■ **WORK TO BE COMPLETED**
With the pictures left out, write every entry down exactly.

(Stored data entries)
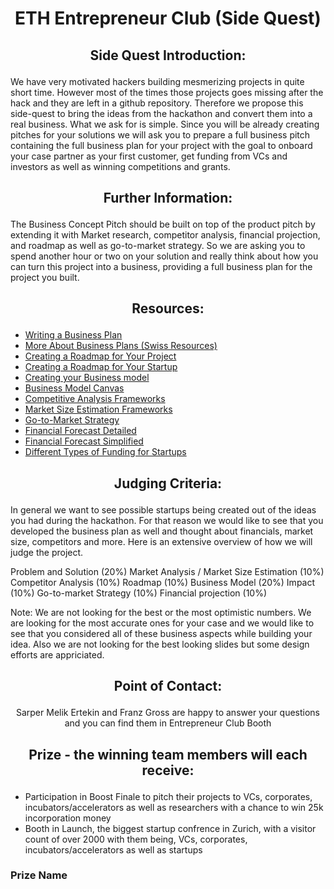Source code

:# <p align="center"> ETH Entrepreneur Club (Side Quest) </p>

## <p align="center"> Side Quest Introduction: </p>

We have very motivated hackers building mesmerizing projects in quite short time. However most of the times those projects goes missing after the hack and they are left in a github repository. Therefore we propose this side-quest to bring the ideas from the hackathon and convert them into a real business. What we ask for is simple. Since you will be already creating pitches for your solutions we will ask you to prepare a full business pitch containing the full business plan for your project with the goal to onboard your case partner as your first customer, get funding from VCs and investors as well as winning competitions and grants.

## <p align="center"> Further Information: </p>

The Business Concept Pitch should be built on top  of  the  product pitch  by  extending  it  with  Market  research, competitor analysis, financial projection, and roadmap as well as go-to-market strategy. So we are asking you to spend another hour or two on your solution and really think about how you can turn this project into a business, providing a full business plan for the project you built.

##  <p align="center"> Resources: </p>
- [Writing a Business Plan](https://www.forbes.com/advisor/business/how-to-write-a-business-plan/)
- [More About Business Plans (Swiss Resources)](https://www.kmu.admin.ch/kmu/en/home/concrete-know-how/setting-up-sme/starting-business/first-step/well-planned-start-up/business-plan.html)
- [Creating a Roadmap for Your Project](https://kissflow.com/project/project-roadmap/)
- [Creating a Roadmap for Your Startup](https://yojji.io/blog/roadmap-startup-guide-examples)
- [Creating your Business model](https://www.aha.io/roadmapping/guide/product-strategy/what-are-some-examples-of-a-business-model)
- [Business Model Canvas](https://www.strategyzer.com/library/the-business-model-canvas)
- [Competitive Analysis Frameworks](https://www.similarweb.com/blog/research/market-research/competitor-analysis-frameworks/)
- [Market Size Estimation Frameworks](https://www.b2binternational.com/research/methods/faq/how-do-i-estimate-a-market-size/)
- [Go-to-Market Strategy](https://asana.com/resources/go-to-market-gtm-strategy)
- [Financial Forecast Detailed](https://www.indeed.com/career-advice/career-development/financial-projection-startup)
- [Financial Forecast Simplified](https://www.uschamber.com/co/run/finance/financial-forecast-for-business-plan)
- [Different Types of Funding for Startups](https://www.startups.com/library/expert-advice/5-types-startup-funding)

## <p align="center"> Judging Criteria: </p>

In general we want to see possible startups being created out of the ideas you had during the hackathon. For that reason we would like to see that you developed the business plan as well and thought about financials, market size, competitors and more. Here is an extensive overview of how we will judge the project.

Problem and Solution (20%)
Market Analysis / Market Size Estimation (10%)
Competitor Analysis (10%)
Roadmap (10%)
Business Model (20%)
Impact (10%)
Go-to-market Strategy (10%)
Financial projection (10%)

Note: We are not looking for the best or the most optimistic numbers. We are looking for the most accurate ones for your case and we would like to see that you considered all of these business aspects while building your idea. Also we are not looking for the best looking slides but some design efforts are appriciated.

## <p align="center"> Point of Contact: </p>

<p align="center"> Sarper Melik Ertekin and Franz Gross are happy to answer your questions and you can find them in Entrepreneur Club Booth </p>


## <p align="center"> Prize - the winning team members will each receive: </p>

- Participation in Boost Finale to pitch their projects to VCs, corporates, incubators/accelerators as well as researchers with a chance to win 25k incorporation money
- Booth in Launch, the biggest startup confrence in Zurich, with a visitor count of over 2000 with them being, VCs, corporates, incubators/accelerators as well as startups

### Prize Name
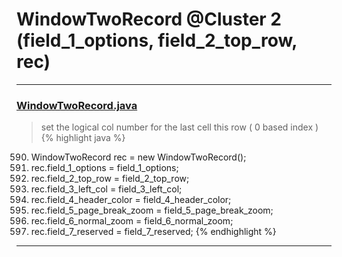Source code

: # WindowTwoRecord @Cluster 2 (field_1_options, field_2_top_row, rec)

***

### [WindowTwoRecord.java](https://searchcode.com/codesearch/view/15642528/)
> set the logical col number for the last cell this row ( 0 based index ) 
{% highlight java %}
590. WindowTwoRecord rec = new WindowTwoRecord();
591. rec.field_1_options = field_1_options;
592. rec.field_2_top_row = field_2_top_row;
593. rec.field_3_left_col = field_3_left_col;
594. rec.field_4_header_color = field_4_header_color;
595. rec.field_5_page_break_zoom = field_5_page_break_zoom;
596. rec.field_6_normal_zoom = field_6_normal_zoom;
597. rec.field_7_reserved = field_7_reserved;
{% endhighlight %}

***

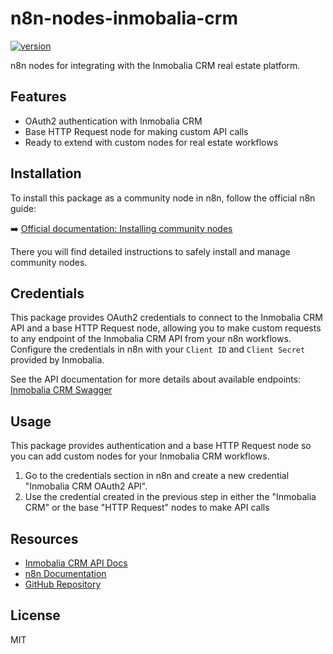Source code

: # n8n-nodes-inmobalia-crm

[![version](https://img.shields.io/npm/v/@inmoba/n8n-nodes-inmobalia-crm.svg)](https://www.npmjs.org/package/@inmoba/n8n-nodes-inmobalia-crm)

n8n nodes for integrating with the Inmobalia CRM real estate platform.

## Features
- OAuth2 authentication with Inmobalia CRM
- Base HTTP Request node for making custom API calls
- Ready to extend with custom nodes for real estate workflows

## Installation

To install this package as a community node in n8n, follow the official n8n guide:

➡️ [Official documentation: Installing community nodes](https://docs.n8n.io/integrations/community-nodes/installation/)

There you will find detailed instructions to safely install and manage community nodes.

## Credentials

This package provides OAuth2 credentials to connect to the Inmobalia CRM API and a base HTTP Request node, allowing you to make custom requests to any endpoint of the Inmobalia CRM API from your n8n workflows. Configure the credentials in n8n with your `Client ID` and `Client Secret` provided by Inmobalia.

See the API documentation for more details about available endpoints: [Inmobalia CRM Swagger](https://api-crm.inmobalia.com/docs/swagger-ui)

## Usage

This package provides authentication and a base HTTP Request node so you can add custom nodes for your Inmobalia CRM workflows.

1. Go to the credentials section in n8n and create a new credential "Inmobalia CRM OAuth2 API".
2. Use the credential created in the previous step in either the "Inmobalia CRM" or the base "HTTP Request" nodes to make API calls

## Resources
- [Inmobalia CRM API Docs](https://api-crm.inmobalia.com/docs/swagger-ui)
- [n8n Documentation](https://docs.n8n.io/)
- [GitHub Repository](https://github.com/inmoba/n8n-nodes-inmobalia-crm)

## License

MIT

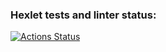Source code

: ### Hexlet tests and linter status:
[![Actions Status](https://github.com/KuznetsovaSveta/js-starter-project-44/actions/workflows/hexlet-check.yml/badge.svg)](https://github.com/KuznetsovaSveta/js-starter-project-44/actions)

■ **SOLUTION TO THIS EXERCISE**
Source code

:# <p align="center"> ETH Entrepreneur Club (Side Quest) </p>

## <p align="center"> Side Quest Introduction: </p>

We have very motivated hackers building mesmerizing projects in quite short time. However most of the times those projects goes missing after the hack and they are left in a github repository. Therefore we propose this side-quest to bring the ideas from the hackathon and convert them into a real business. What we ask for is simple. Since you will be already creating pitches for your solutions we will ask you to prepare a full business pitch containing the full business plan for your project with the goal to onboard your case partner as your first customer, get funding from VCs and investors as well as winning competitions and grants.

## <p align="center"> Further Information: </p>

The Business Concept Pitch should be built on top  of  the  product pitch  by  extending  it  with  Market  research, competitor analysis, financial projection, and roadmap as well as go-to-market strategy. So we are asking you to spend another hour or two on your solution and really think about how you can turn this project into a business, providing a full business plan for the project you built.

##  <p align="center"> Resources: </p>
- [Writing a Business Plan](https://www.forbes.com/advisor/business/how-to-write-a-business-plan/)
- [More About Business Plans (Swiss Resources)](https://www.kmu.admin.ch/kmu/en/home/concrete-know-how/setting-up-sme/starting-business/first-step/well-planned-start-up/business-plan.html)
- [Creating a Roadmap for Your Project](https://kissflow.com/project/project-roadmap/)
- [Creating a Roadmap for Your Startup](https://yojji.io/blog/roadmap-startup-guide-examples)
- [Creating your Business model](https://www.aha.io/roadmapping/guide/product-strategy/what-are-some-examples-of-a-business-model)
- [Business Model Canvas](https://www.strategyzer.com/library/the-business-model-canvas)
- [Competitive Analysis Frameworks](https://www.similarweb.com/blog/research/market-research/competitor-analysis-frameworks/)
- [Market Size Estimation Frameworks](https://www.b2binternational.com/research/methods/faq/how-do-i-estimate-a-market-size/)
- [Go-to-Market Strategy](https://asana.com/resources/go-to-market-gtm-strategy)
- [Financial Forecast Detailed](https://www.indeed.com/career-advice/career-development/financial-projection-startup)
- [Financial Forecast Simplified](https://www.uschamber.com/co/run/finance/financial-forecast-for-business-plan)
- [Different Types of Funding for Startups](https://www.startups.com/library/expert-advice/5-types-startup-funding)

## <p align="center"> Judging Criteria: </p>

In general we want to see possible startups being created out of the ideas you had during the hackathon. For that reason we would like to see that you developed the business plan as well and thought about financials, market size, competitors and more. Here is an extensive overview of how we will judge the project.

Problem and Solution (20%)
Market Analysis / Market Size Estimation (10%)
Competitor Analysis (10%)
Roadmap (10%)
Business Model (20%)
Impact (10%)
Go-to-market Strategy (10%)
Financial projection (10%)

Note: We are not looking for the best or the most optimistic numbers. We are looking for the most accurate ones for your case and we would like to see that you considered all of these business aspects while building your idea. Also we are not looking for the best looking slides but some design efforts are appriciated.

## <p align="center"> Point of Contact: </p>

<p align="center"> Sarper Melik Ertekin and Franz Gross are happy to answer your questions and you can find them in Entrepreneur Club Booth </p>


## <p align="center"> Prize - the winning team members will each receive: </p>

- Participation in Boost Finale to pitch their projects to VCs, corporates, incubators/accelerators as well as researchers with a chance to win 25k incorporation money
- Booth in Launch, the biggest startup confrence in Zurich, with a visitor count of over 2000 with them being, VCs, corporates, incubators/accelerators as well as startups

### Prize Name
Source code

: # WindowTwoRecord @Cluster 2 (field_1_options, field_2_top_row, rec)

***

### [WindowTwoRecord.java](https://searchcode.com/codesearch/view/15642528/)
> set the logical col number for the last cell this row ( 0 based index ) 
{% highlight java %}
590. WindowTwoRecord rec = new WindowTwoRecord();
591. rec.field_1_options = field_1_options;
592. rec.field_2_top_row = field_2_top_row;
593. rec.field_3_left_col = field_3_left_col;
594. rec.field_4_header_color = field_4_header_color;
595. rec.field_5_page_break_zoom = field_5_page_break_zoom;
596. rec.field_6_normal_zoom = field_6_normal_zoom;
597. rec.field_7_reserved = field_7_reserved;
{% endhighlight %}

***

Source code

: # n8n-nodes-inmobalia-crm

[![version](https://img.shields.io/npm/v/@inmoba/n8n-nodes-inmobalia-crm.svg)](https://www.npmjs.org/package/@inmoba/n8n-nodes-inmobalia-crm)

n8n nodes for integrating with the Inmobalia CRM real estate platform.

## Features
- OAuth2 authentication with Inmobalia CRM
- Base HTTP Request node for making custom API calls
- Ready to extend with custom nodes for real estate workflows

## Installation

To install this package as a community node in n8n, follow the official n8n guide:

➡️ [Official documentation: Installing community nodes](https://docs.n8n.io/integrations/community-nodes/installation/)

There you will find detailed instructions to safely install and manage community nodes.

## Credentials

This package provides OAuth2 credentials to connect to the Inmobalia CRM API and a base HTTP Request node, allowing you to make custom requests to any endpoint of the Inmobalia CRM API from your n8n workflows. Configure the credentials in n8n with your `Client ID` and `Client Secret` provided by Inmobalia.

See the API documentation for more details about available endpoints: [Inmobalia CRM Swagger](https://api-crm.inmobalia.com/docs/swagger-ui)

## Usage

This package provides authentication and a base HTTP Request node so you can add custom nodes for your Inmobalia CRM workflows.

1. Go to the credentials section in n8n and create a new credential "Inmobalia CRM OAuth2 API".
2. Use the credential created in the previous step in either the "Inmobalia CRM" or the base "HTTP Request" nodes to make API calls

## Resources
- [Inmobalia CRM API Docs](https://api-crm.inmobalia.com/docs/swagger-ui)
- [n8n Documentation](https://docs.n8n.io/)
- [GitHub Repository](https://github.com/inmoba/n8n-nodes-inmobalia-crm)

## License

MIT

Source code

: ### Hexlet tests and linter status:
[![Actions Status](https://github.com/KuznetsovaSveta/js-starter-project-44/actions/workflows/hexlet-check.yml/badge.svg)](https://github.com/KuznetsovaSveta/js-starter-project-44/actions)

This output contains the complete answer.